=== THE INPUT ===

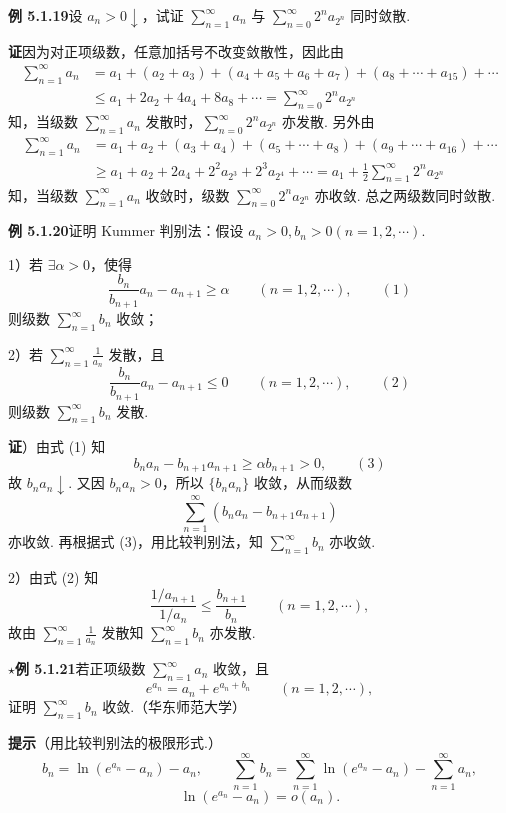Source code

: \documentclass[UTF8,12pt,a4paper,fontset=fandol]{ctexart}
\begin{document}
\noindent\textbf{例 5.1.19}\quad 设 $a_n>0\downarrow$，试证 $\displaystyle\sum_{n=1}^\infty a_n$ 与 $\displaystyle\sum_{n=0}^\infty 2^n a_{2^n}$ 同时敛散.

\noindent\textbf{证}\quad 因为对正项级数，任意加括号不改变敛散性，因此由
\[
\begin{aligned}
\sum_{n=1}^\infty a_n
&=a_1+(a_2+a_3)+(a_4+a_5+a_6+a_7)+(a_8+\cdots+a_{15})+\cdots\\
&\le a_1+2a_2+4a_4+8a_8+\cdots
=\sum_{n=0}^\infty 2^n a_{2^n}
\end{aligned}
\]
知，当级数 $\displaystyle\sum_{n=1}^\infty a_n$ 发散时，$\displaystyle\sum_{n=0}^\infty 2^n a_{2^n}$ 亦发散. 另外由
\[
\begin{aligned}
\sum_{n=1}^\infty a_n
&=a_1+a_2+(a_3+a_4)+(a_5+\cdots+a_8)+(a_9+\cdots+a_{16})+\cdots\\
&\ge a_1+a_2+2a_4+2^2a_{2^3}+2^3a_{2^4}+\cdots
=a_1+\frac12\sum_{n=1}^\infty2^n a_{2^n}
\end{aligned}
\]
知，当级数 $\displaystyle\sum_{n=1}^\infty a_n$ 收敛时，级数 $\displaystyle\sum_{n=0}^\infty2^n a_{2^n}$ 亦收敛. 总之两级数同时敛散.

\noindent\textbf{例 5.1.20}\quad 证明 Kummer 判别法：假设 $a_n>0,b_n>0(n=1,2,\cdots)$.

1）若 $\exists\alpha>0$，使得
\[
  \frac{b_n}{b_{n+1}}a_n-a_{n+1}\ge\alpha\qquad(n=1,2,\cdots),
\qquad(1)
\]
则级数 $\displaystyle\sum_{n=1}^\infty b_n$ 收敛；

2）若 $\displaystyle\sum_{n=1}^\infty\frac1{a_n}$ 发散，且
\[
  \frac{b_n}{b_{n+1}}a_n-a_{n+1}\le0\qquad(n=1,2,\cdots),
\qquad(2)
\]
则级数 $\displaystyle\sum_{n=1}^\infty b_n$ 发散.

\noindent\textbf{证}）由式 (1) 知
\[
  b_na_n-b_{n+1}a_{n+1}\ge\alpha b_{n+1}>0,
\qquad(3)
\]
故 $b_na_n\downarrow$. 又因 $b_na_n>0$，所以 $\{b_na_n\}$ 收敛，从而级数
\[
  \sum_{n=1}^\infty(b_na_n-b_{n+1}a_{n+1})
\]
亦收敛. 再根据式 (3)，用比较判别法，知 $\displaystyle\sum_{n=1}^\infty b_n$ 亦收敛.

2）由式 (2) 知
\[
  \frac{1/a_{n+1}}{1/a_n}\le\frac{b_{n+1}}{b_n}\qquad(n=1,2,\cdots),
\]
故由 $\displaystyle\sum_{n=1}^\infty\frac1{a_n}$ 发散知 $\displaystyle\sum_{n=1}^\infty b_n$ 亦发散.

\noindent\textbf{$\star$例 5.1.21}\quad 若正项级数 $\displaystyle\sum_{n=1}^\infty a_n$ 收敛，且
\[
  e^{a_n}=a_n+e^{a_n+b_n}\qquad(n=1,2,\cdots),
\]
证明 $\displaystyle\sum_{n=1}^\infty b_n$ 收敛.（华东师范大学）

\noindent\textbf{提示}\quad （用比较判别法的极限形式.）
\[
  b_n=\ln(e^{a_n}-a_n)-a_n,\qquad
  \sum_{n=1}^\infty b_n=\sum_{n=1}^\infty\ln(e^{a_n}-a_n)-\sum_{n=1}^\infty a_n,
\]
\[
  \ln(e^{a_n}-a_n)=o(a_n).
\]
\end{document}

===

Of the lines above, show those in which "qquad" appears.

  \frac{b_n}{b_{n+1}}a_n-a_{n+1}\ge\alpha\qquad(n=1,2,\cdots),
\qquad(1)
  \frac{b_n}{b_{n+1}}a_n-a_{n+1}\le0\qquad(n=1,2,\cdots),
\qquad(2)
\qquad(3)
  \frac{1/a_{n+1}}{1/a_n}\le\frac{b_{n+1}}{b_n}\qquad(n=1,2,\cdots),
  e^{a_n}=a_n+e^{a_n+b_n}\qquad(n=1,2,\cdots),
  b_n=\ln(e^{a_n}-a_n)-a_n,\qquad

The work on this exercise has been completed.